- League: Championship
- Teams: 25
- Champions: Hull F.C. (2nd title)
- League Leaders: Hull Kingston Rovers
- Runners-up: Hull Kingston Rovers
- Top point-scorer(s): Jimmy Kennedy ( Hull F.C.) (264)
- Top try-scorer(s): Billy Stone ( Hull F.C.) (41)

= 1920–21 Northern Rugby Football Union season =

The 1920–21 Northern Rugby Football Union season was the 26th season of rugby league football.

==Season summary==
Hull F.C. won their second ever Championship in as many seasons when they defeated local rivals Hull Kingston Rovers 16-14 in the Championship play-off.

Hull Kingston Rovers had ended the regular season as league leaders.

Leigh won the Challenge Cup beating Halifax 13-0 in the final.

Jim Kennedy of Hull F.C. set a club record of 14 goals scored in a match against Rochdale Hornets on 7 April 1921. On 29 January 1921 he had also scored a club record 36 points (4 tries and 12 goals) in a single match against Keighley.

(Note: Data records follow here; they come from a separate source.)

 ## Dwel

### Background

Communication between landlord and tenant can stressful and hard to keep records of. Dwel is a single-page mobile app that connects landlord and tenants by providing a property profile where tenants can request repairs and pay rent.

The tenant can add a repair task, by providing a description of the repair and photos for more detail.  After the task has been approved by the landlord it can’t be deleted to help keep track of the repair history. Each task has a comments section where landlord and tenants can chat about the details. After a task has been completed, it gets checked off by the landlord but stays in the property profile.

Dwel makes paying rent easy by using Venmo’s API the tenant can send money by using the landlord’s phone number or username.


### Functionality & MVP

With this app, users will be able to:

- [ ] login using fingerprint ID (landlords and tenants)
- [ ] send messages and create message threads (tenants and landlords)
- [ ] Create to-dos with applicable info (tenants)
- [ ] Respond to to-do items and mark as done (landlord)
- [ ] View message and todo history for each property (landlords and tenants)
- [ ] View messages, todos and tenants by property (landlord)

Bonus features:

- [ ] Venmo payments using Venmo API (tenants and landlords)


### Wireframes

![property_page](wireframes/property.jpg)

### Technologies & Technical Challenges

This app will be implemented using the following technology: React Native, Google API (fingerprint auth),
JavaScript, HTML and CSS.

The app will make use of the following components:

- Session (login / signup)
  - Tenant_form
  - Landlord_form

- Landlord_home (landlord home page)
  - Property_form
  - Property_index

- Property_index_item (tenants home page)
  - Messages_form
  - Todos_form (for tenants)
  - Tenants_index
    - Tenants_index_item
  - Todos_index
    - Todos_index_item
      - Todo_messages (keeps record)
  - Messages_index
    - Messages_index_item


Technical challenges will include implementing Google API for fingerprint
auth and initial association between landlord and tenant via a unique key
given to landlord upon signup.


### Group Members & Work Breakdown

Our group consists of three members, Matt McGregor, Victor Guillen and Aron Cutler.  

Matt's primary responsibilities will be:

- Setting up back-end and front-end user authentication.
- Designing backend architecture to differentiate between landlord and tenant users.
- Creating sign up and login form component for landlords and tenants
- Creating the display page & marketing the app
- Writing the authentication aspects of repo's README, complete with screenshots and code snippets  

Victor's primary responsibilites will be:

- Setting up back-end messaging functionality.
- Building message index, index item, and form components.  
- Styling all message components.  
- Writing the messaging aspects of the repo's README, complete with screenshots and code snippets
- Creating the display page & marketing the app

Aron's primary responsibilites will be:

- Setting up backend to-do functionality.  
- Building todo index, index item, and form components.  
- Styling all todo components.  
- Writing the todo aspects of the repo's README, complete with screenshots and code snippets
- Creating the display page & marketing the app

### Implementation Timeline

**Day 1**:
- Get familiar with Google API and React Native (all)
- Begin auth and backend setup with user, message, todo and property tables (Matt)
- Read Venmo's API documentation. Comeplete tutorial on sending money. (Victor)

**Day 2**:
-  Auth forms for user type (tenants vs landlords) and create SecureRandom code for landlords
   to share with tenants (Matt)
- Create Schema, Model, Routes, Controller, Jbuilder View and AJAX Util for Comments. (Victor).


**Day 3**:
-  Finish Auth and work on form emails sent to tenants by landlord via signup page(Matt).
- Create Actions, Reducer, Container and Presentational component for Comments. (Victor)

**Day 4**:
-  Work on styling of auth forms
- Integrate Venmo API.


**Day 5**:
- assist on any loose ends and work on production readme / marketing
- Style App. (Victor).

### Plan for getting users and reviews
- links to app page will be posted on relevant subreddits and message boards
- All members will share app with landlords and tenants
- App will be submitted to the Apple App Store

Wigan won the Lancashire League, and Halifax won the Yorkshire League. Broughton Rangers beat Leigh 6–3 to win the Lancashire Cup, and Hull Kingston Rovers beat Hull F.C. 2–0 to win the Yorkshire County Cup.

==Championship==

|  | Team | Pld | W | D | L | PF | PA | Pts | Pct |
|---|---|---|---|---|---|---|---|---|---|
| 1 | Hull Kingston Rovers | 32 | 24 | 1 | 7 | 432 | 233 | 49 | 76.56 |
| 2 | Hull | 36 | 27 | 0 | 9 | 722 | 267 | 54 | 75 |
| 3 | Halifax | 38 | 27 | 0 | 11 | 492 | 184 | 54 | 71.05 |
| 4 | Wigan | 34 | 23 | 1 | 10 | 435 | 238 | 47 | 69.12 |
| 5 | Swinton | 34 | 22 | 1 | 11 | 289 | 250 | 45 | 66.18 |
| 6 | Dewsbury | 34 | 20 | 3 | 11 | 349 | 233 | 43 | 63.23 |
| 7 | York | 30 | 18 | 1 | 11 | 280 | 225 | 37 | 61.67 |
| 8 | Leeds | 34 | 20 | 1 | 13 | 380 | 209 | 41 | 60.29 |
| 9 | Broughton Rangers | 30 | 16 | 3 | 11 | 283 | 164 | 35 | 58.33 |
| 10 | Rochdale Hornets | 34 | 18 | 2 | 14 | 311 | 301 | 38 | 55.88 |
| 11 | Widnes | 30 | 15 | 2 | 13 | 231 | 252 | 32 | 53.33 |
| 12 | Barrow | 32 | 17 | 0 | 15 | 328 | 254 | 34 | 53.12 |
| 13 | Warrington | 34 | 17 | 2 | 15 | 295 | 289 | 36 | 52.94 |
| 14 | Huddersfield | 36 | 18 | 2 | 16 | 376 | 283 | 38 | 52.78 |
| 15 | St Helens Recs | 30 | 15 | 1 | 14 | 299 | 201 | 31 | 51.67 |
| 16 | Batley | 32 | 16 | 1 | 15 | 312 | 225 | 33 | 51.56 |
| 17 | St. Helens | 30 | 14 | 0 | 16 | 254 | 304 | 28 | 46.67 |
| 18 | Oldham | 34 | 13 | 3 | 18 | 267 | 254 | 29 | 42.65 |
| 19 | Wakefield Trinity | 34 | 14 | 1 | 19 | 253 | 426 | 29 | 42.65 |
| 20 | Leigh | 32 | 10 | 3 | 19 | 173 | 316 | 23 | 35.94 |
| 21 | Bramley | 30 | 9 | 0 | 21 | 153 | 371 | 18 | 30 |
| 22 | Hunslet | 32 | 8 | 1 | 23 | 190 | 298 | 17 | 26.56 |
| 23 | Bradford Northern | 32 | 6 | 1 | 25 | 177 | 656 | 13 | 20.31 |
| 24 | Keighley | 34 | 5 | 0 | 29 | 159 | 655 | 10 | 14.71 |
| 25 | Salford | 32 | 2 | 2 | 28 | 111 | 463 | 6 | 9.37 |

==Challenge Cup==

Leigh defeated Halifax 13-0 in the final played at Broughton in front of a crowd of 25,000.

This was Leigh’s first Challenge Cup Final win in their first final appearance.